Instructions for the task
For this exercise, please find the lines in the entries that include the word "before" and copy them.

Task data
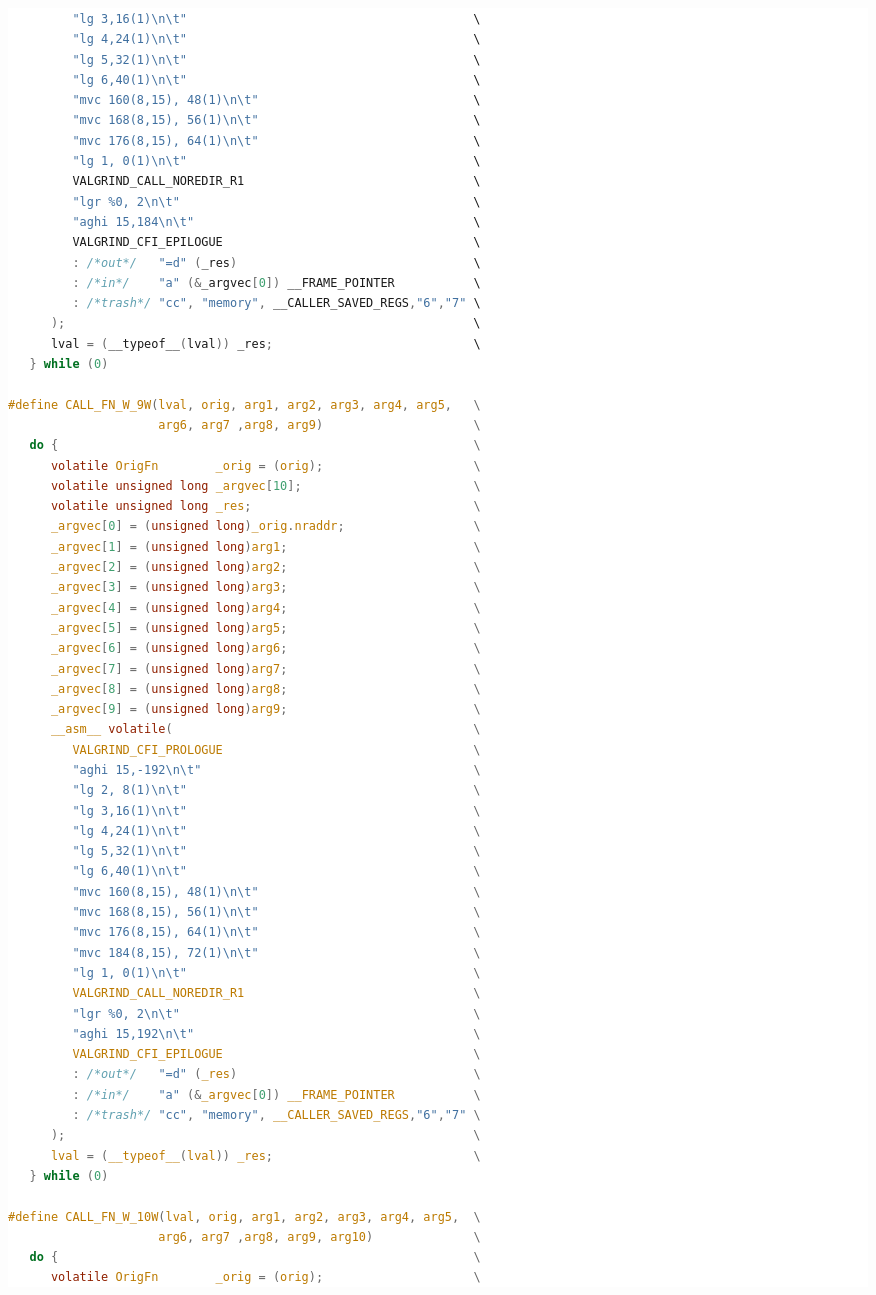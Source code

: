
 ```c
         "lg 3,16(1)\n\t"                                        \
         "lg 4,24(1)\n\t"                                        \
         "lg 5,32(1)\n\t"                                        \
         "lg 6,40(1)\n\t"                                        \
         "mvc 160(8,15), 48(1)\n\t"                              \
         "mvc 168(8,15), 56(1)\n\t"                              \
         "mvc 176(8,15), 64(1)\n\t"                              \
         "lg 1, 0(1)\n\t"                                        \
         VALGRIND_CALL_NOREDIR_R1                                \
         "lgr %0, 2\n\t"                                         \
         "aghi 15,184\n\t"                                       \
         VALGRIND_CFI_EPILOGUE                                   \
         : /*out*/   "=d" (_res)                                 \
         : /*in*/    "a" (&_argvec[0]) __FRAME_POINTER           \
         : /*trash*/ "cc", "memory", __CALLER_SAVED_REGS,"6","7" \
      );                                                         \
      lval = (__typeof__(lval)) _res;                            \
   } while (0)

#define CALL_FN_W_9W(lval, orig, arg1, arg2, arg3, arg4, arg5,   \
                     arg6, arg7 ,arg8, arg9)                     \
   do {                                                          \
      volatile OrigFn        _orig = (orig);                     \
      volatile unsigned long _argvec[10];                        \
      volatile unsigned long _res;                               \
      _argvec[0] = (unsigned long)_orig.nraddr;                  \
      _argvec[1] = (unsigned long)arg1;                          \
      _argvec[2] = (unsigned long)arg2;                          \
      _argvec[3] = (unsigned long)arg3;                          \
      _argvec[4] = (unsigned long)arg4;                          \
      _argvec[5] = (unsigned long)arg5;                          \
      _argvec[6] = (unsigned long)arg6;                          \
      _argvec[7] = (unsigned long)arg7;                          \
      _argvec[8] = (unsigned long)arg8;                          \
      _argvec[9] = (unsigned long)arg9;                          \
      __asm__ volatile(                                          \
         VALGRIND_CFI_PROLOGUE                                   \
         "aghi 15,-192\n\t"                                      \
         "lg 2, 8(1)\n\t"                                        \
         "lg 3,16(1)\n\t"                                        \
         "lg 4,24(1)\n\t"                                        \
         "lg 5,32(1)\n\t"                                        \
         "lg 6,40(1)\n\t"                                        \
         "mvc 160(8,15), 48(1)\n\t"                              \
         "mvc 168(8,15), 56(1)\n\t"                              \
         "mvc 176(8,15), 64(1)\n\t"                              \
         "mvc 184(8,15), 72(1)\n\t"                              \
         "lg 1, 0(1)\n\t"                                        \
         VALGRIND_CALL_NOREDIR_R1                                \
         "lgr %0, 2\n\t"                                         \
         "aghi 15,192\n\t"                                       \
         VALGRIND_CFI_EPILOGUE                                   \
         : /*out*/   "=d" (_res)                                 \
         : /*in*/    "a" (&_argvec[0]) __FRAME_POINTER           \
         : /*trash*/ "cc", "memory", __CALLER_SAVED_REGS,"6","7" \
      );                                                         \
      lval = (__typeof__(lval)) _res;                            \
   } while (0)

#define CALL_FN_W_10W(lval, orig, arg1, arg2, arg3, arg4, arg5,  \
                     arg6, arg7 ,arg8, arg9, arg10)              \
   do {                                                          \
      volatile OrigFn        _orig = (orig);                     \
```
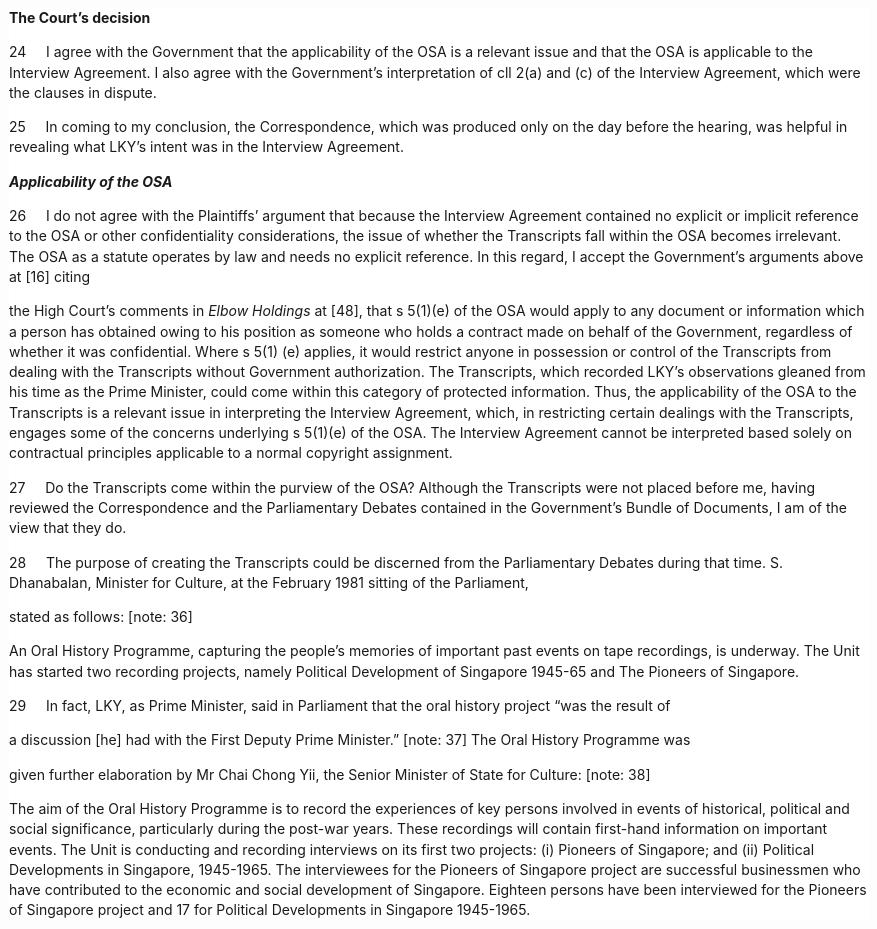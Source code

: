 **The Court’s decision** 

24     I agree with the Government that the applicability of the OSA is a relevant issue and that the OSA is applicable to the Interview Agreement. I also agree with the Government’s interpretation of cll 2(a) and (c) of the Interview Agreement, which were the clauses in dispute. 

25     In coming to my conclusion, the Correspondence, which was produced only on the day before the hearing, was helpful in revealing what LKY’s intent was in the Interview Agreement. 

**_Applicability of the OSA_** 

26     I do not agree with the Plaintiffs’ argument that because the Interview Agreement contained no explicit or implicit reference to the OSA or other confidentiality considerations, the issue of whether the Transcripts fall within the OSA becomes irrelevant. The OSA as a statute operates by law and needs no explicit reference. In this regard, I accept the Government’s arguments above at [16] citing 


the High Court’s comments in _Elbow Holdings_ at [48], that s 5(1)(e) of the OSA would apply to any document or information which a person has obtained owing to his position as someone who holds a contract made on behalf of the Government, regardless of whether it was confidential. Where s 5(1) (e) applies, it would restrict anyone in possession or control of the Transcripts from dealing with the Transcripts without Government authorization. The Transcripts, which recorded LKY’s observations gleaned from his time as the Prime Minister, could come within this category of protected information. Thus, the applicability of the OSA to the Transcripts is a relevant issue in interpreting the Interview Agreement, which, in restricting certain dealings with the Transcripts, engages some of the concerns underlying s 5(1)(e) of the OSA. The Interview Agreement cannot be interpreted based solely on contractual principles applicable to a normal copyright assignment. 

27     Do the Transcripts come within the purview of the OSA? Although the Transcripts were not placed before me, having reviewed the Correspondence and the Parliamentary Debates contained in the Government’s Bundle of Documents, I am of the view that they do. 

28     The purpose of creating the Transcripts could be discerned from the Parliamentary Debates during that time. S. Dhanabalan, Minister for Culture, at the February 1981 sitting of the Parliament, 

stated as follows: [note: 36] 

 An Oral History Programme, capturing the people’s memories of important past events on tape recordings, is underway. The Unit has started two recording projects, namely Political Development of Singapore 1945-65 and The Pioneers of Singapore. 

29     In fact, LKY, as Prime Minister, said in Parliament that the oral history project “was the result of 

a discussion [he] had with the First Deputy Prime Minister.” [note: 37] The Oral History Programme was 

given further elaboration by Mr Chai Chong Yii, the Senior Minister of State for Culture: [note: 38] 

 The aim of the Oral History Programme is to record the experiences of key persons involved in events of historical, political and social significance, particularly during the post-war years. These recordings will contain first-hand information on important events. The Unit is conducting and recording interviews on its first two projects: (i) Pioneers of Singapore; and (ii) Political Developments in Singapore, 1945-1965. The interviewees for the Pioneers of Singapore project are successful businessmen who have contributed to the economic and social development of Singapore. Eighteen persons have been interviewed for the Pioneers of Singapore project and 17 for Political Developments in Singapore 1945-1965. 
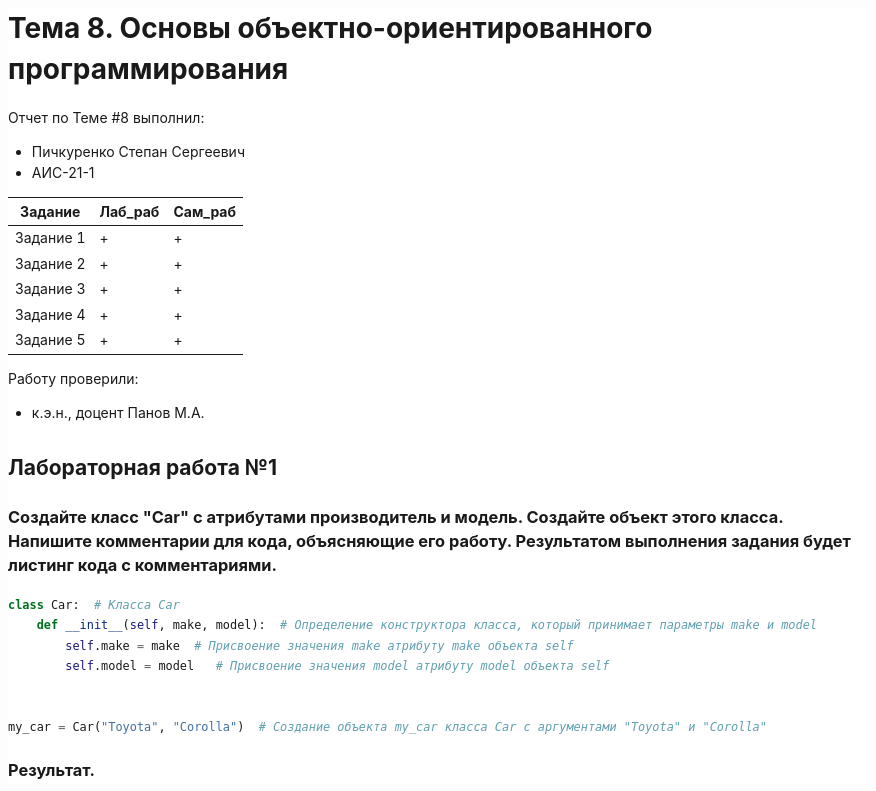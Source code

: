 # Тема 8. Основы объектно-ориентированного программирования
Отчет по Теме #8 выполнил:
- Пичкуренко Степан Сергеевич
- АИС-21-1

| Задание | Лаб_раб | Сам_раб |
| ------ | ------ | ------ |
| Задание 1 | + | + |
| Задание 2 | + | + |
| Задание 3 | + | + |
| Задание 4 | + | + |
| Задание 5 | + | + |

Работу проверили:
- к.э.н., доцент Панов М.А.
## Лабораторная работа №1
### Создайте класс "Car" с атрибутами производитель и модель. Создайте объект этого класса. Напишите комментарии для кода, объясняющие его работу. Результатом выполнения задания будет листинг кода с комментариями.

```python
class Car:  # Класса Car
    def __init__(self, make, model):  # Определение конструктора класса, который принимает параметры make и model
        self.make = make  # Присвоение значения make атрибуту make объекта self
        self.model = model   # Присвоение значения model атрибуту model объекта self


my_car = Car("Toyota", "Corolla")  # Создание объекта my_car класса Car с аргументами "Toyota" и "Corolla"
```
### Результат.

Expected answer
25     In coming to my conclusion, the Correspondence, which was produced only on the day before the hearing, was helpful in revealing what LKY’s intent was in the Interview Agreement. 
27     Do the Transcripts come within the purview of the OSA? Although the Transcripts were not placed before me, having reviewed the Correspondence and the Parliamentary Debates contained in the Government’s Bundle of Documents, I am of the view that they do. 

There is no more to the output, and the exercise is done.